Q If for any reason, before applying the command voltage Uu, the voltage on the capacitor 8 of the switching node will be absent, on the second output of the control sensor 27

5, the switching voltage will be set to the inhibit signal corresponding to the logic zero level, which will be sent to the second input of the NAND 24 logic element. In this case, regardless of the Uu value, the control pulses of the main thyristors and auxiliary thyristors of the second main thyristor will be absent. Such a rigid cyclogram for monitoring thyristor control pulses, as well as monitoring the voltage level at the switching capacitor, eliminates the possibility of switching failure during the initial period of converter operation, significantly increases the noise immunity of the device and reduces the need for tuning accuracy of the pulse-width modulator. When changing team pressure from

5 zero to maximum value

(0 "i) the time shift between the control pulses of the main and auxiliary thyristors changes, and the converter operates in pulsed mode.

At the maximum command signal, only two sequences of control pulses are generated by a pulse width modulator.

5 thyristors, and the drive goes to work on a natural characteristic. Sensor 27 monitors the voltage on the switching capacitor.
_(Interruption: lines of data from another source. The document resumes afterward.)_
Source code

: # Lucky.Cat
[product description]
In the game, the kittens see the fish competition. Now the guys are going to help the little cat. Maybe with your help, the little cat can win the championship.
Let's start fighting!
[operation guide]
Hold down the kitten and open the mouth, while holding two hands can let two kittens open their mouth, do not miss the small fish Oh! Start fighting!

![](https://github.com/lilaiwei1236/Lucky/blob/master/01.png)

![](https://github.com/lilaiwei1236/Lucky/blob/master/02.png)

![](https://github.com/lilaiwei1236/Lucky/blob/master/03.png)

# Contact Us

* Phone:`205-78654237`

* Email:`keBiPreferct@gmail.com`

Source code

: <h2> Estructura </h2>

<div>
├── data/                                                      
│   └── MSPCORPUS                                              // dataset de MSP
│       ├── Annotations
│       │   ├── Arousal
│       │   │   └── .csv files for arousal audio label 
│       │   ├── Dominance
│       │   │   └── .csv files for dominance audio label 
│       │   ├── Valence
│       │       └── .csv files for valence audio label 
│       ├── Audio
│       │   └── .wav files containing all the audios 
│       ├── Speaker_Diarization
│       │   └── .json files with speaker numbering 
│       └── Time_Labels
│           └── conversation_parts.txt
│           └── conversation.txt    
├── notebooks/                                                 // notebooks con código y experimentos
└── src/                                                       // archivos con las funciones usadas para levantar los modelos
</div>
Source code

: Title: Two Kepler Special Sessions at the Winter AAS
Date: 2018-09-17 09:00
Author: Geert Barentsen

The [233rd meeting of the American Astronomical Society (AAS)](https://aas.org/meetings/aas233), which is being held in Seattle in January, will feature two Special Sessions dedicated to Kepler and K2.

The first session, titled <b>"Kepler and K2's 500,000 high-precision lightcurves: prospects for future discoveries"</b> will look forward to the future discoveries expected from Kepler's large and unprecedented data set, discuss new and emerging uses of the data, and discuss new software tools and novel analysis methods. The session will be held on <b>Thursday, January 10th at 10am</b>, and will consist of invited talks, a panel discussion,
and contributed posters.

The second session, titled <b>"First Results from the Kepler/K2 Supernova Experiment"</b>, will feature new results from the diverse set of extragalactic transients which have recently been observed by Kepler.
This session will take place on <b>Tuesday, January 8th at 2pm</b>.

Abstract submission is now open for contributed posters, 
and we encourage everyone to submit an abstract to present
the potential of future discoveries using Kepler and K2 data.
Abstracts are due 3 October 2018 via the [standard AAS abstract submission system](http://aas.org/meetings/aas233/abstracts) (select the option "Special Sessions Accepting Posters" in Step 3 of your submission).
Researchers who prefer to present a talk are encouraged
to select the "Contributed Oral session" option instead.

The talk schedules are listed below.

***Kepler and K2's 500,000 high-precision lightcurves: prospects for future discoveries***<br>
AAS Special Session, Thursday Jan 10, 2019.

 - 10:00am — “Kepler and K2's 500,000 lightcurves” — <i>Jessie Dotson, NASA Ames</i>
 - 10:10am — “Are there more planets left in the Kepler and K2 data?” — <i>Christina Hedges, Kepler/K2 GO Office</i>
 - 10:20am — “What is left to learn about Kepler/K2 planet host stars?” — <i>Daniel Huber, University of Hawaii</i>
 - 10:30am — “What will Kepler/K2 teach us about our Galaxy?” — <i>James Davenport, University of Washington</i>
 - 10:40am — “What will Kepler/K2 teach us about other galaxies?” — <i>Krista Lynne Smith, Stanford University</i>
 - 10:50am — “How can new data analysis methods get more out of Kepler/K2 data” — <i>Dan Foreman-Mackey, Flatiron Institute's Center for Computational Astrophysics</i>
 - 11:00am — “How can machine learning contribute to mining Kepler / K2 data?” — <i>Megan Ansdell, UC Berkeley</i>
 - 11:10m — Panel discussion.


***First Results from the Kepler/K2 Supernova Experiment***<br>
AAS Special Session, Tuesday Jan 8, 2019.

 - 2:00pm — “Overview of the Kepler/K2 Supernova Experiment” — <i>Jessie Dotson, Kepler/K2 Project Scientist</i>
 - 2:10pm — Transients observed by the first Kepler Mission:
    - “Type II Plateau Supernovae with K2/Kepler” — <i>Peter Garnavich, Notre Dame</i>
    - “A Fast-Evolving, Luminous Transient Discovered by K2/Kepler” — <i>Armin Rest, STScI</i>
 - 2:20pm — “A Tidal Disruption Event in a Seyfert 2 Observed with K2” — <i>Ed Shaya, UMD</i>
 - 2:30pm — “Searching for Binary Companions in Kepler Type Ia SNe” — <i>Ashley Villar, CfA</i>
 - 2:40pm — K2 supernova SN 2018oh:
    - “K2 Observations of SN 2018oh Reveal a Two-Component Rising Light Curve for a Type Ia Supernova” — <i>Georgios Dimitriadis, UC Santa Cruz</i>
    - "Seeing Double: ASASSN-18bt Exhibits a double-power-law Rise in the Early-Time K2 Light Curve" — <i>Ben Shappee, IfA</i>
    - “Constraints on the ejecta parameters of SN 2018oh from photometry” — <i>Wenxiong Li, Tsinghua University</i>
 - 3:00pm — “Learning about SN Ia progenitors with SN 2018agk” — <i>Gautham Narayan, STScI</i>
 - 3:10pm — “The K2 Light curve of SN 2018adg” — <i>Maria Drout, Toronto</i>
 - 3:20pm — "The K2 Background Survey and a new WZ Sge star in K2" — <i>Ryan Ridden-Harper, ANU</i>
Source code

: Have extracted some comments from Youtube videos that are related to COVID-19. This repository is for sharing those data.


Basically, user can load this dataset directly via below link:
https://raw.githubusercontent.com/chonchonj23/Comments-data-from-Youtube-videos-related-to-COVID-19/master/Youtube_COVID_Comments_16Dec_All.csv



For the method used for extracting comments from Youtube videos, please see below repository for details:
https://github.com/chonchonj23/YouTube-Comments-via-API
When the voltage on the switching capacitor 8 drops to the boundary level during the discharge, the sensor triggers the sensor at the second input of the second element IS-NOT 24 and a signal corresponding to the level of logic O is generated. Thus, the control pulses of the MAIN TIRISTORS AND SECOND

a group of auxiliary thyristors 10 and 12. At the same time, the signal from the first output of the sensor 27 by means of an actuator and a task failure 17 reduces the command voltage. In this case, control pulses will be generated only by the first group of auxiliary thyristors (similar to the operation of the device with), ensuring the discharging of the capacitor 8 of the switching node. When the capacitor is charged, the sensor 27 removes the blocking signal from the NAND 24 element and acts on the task device 17. The drive thus goes to work on the natural characteristics. Maintaining the capacitor of the switching node in a charged state ensures reliable operation of the drive when switching from a natural to an artificial characteristic.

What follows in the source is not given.